There are four elements to brand building

  1. image–what it looks and sounds like,
  2. experience–what it feels like to the user,
  3. recognition–how widely it is known,
  4. equity–how valuable it is.

Each of these four elements are not universal except for global brands like Coke or Google–perhaps the top 50. They will vary in significance by country or sector and in specialist fields or individual cultures. What the entrepreneur has to decide is how much effort will be put in to the brand and whether that effort should go into the corporate brand, the product brand, or even the boss’s brand.

Be wary though, brand strength can be a disadvantage, where a misfortune occurs: think oil spills–in 2010, BP was the strongest global petroleum brand, thus making the Gulf of Mexico tragedy even more expensive for the company which lost some $20 billion is share value and spent over $7 million a day on cleaning up. Have you ever heard of Transocean? They are the rig’s operator.

A way to keep posted about branding is to follow Propelling Brand Strategy Daily.

Engagement with Customers

In this age of interconnectivity and relationship, it has become vital to engage authentically with the communities and individuals with whom you do business. Without authenticity, your startup marketing will flop. Working with customers has become a two-way street. They have a lot to tell you as well as you wanting to attract their attention. You have to listen, really listen. They have many means of telling you.

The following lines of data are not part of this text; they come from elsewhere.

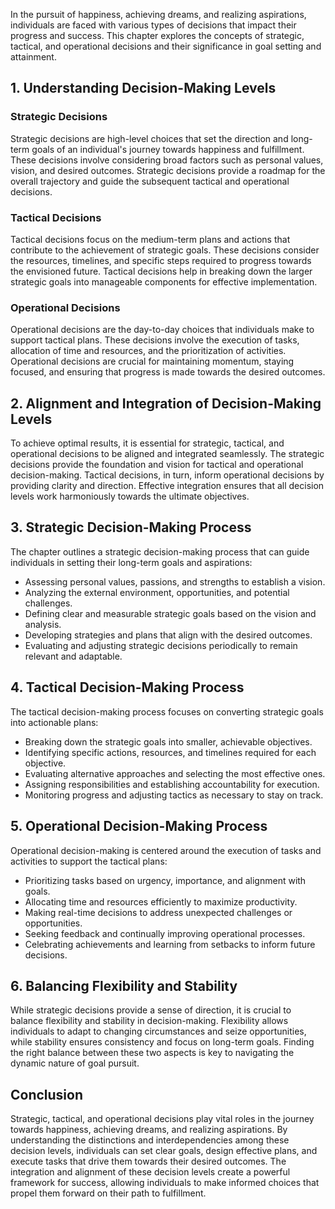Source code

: 
In the pursuit of happiness, achieving dreams, and realizing aspirations, individuals are faced with various types of decisions that impact their progress and success. This chapter explores the concepts of strategic, tactical, and operational decisions and their significance in goal setting and attainment.

**1. Understanding Decision-Making Levels**
-------------------------------------------

### Strategic Decisions

Strategic decisions are high-level choices that set the direction and long-term goals of an individual's journey towards happiness and fulfillment. These decisions involve considering broad factors such as personal values, vision, and desired outcomes. Strategic decisions provide a roadmap for the overall trajectory and guide the subsequent tactical and operational decisions.

### Tactical Decisions

Tactical decisions focus on the medium-term plans and actions that contribute to the achievement of strategic goals. These decisions consider the resources, timelines, and specific steps required to progress towards the envisioned future. Tactical decisions help in breaking down the larger strategic goals into manageable components for effective implementation.

### Operational Decisions

Operational decisions are the day-to-day choices that individuals make to support tactical plans. These decisions involve the execution of tasks, allocation of time and resources, and the prioritization of activities. Operational decisions are crucial for maintaining momentum, staying focused, and ensuring that progress is made towards the desired outcomes.

**2. Alignment and Integration of Decision-Making Levels**
----------------------------------------------------------

To achieve optimal results, it is essential for strategic, tactical, and operational decisions to be aligned and integrated seamlessly. The strategic decisions provide the foundation and vision for tactical and operational decision-making. Tactical decisions, in turn, inform operational decisions by providing clarity and direction. Effective integration ensures that all decision levels work harmoniously towards the ultimate objectives.

**3. Strategic Decision-Making Process**
----------------------------------------

The chapter outlines a strategic decision-making process that can guide individuals in setting their long-term goals and aspirations:

* Assessing personal values, passions, and strengths to establish a vision.
* Analyzing the external environment, opportunities, and potential challenges.
* Defining clear and measurable strategic goals based on the vision and analysis.
* Developing strategies and plans that align with the desired outcomes.
* Evaluating and adjusting strategic decisions periodically to remain relevant and adaptable.

**4. Tactical Decision-Making Process**
---------------------------------------

The tactical decision-making process focuses on converting strategic goals into actionable plans:

* Breaking down the strategic goals into smaller, achievable objectives.
* Identifying specific actions, resources, and timelines required for each objective.
* Evaluating alternative approaches and selecting the most effective ones.
* Assigning responsibilities and establishing accountability for execution.
* Monitoring progress and adjusting tactics as necessary to stay on track.

**5. Operational Decision-Making Process**
------------------------------------------

Operational decision-making is centered around the execution of tasks and activities to support the tactical plans:

* Prioritizing tasks based on urgency, importance, and alignment with goals.
* Allocating time and resources efficiently to maximize productivity.
* Making real-time decisions to address unexpected challenges or opportunities.
* Seeking feedback and continually improving operational processes.
* Celebrating achievements and learning from setbacks to inform future decisions.

**6. Balancing Flexibility and Stability**
------------------------------------------

While strategic decisions provide a sense of direction, it is crucial to balance flexibility and stability in decision-making. Flexibility allows individuals to adapt to changing circumstances and seize opportunities, while stability ensures consistency and focus on long-term goals. Finding the right balance between these two aspects is key to navigating the dynamic nature of goal pursuit.

**Conclusion**
--------------

Strategic, tactical, and operational decisions play vital roles in the journey towards happiness, achieving dreams, and realizing aspirations. By understanding the distinctions and interdependencies among these decision levels, individuals can set clear goals, design effective plans, and execute tasks that drive them towards their desired outcomes. The integration and alignment of these decision levels create a powerful framework for success, allowing individuals to make informed choices that propel them forward on their path to fulfillment.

Canadian singer Dave Caroll had his guitar damaged on a United Airlines flight and customer services stonewalled for over a year, so he wrote a song United Breaks Guitars and posted it on YouTube. Between July 6 and August 2 it had 4.5 million views and over 20 thousand comments. The song aired on BBC. Songs 2 and 3 are in the works. Now there are nearly 12 million Google search listings. You cannot hide behind stone or any other walls. Countless press stories ensued and there is now even a Harvard Case Study on the story; Carroll was on the map and United’s response: donate $3,000 to a nonprofit on Dave’s behalf.

Does anything more need saying about engagement? Or in this case, disengagement.

Customers can and will tell you what products to offer and how. The myriad web routes remind me that they live next door. Not just collectively, but individually. You should take a look at a very helpful book, if you do not believe me: The Age of Engage: Reinventing Marketing for Today’s Connected, Collaborative, and Hyperinteractive Culture. It’s by Denise Shipman who says says that Marketing 1.0 does not have customers listening, however hard we try. She adds in what she calls Marketing 2.0 that it offers, “a compelling new paradigm for how to implement interactive and engaging marketing that simultaneously targets individuals and the mass market.”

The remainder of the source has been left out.